→ **Directions for this task**
Read through the listing below and copy each line in which the word "whether" occurs.

→ **Stored data**
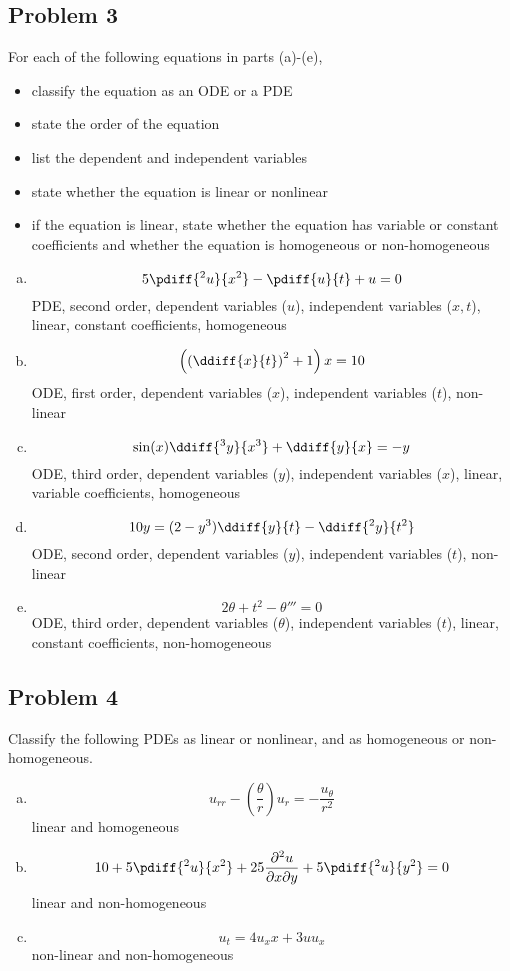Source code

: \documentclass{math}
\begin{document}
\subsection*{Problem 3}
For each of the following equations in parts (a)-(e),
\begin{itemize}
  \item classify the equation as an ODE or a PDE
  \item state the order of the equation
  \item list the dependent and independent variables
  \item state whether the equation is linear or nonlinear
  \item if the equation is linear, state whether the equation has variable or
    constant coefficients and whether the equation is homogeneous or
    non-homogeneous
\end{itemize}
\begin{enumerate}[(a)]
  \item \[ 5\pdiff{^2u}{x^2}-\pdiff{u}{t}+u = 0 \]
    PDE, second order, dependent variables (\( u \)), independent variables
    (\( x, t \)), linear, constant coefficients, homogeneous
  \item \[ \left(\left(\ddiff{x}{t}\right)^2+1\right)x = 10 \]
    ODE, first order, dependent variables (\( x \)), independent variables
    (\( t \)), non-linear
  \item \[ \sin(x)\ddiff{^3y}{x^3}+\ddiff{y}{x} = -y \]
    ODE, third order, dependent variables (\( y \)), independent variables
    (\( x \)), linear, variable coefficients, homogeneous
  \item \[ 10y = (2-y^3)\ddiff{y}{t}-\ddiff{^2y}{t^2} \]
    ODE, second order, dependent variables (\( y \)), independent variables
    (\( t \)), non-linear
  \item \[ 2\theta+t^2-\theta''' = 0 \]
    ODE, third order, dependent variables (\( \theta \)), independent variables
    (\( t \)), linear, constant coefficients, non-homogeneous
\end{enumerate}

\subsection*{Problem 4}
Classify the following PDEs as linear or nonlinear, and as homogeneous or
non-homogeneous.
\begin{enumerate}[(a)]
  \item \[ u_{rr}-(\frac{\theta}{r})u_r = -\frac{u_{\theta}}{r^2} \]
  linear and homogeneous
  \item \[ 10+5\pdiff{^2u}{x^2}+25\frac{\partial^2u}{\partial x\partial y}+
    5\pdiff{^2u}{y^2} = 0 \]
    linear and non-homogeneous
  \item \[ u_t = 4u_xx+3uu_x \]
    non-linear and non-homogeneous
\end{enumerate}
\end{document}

→ **Answer area**
  \item state whether the equation is linear or nonlinear
  \item if the equation is linear, state whether the equation has variable or
    constant coefficients and whether the equation is homogeneous or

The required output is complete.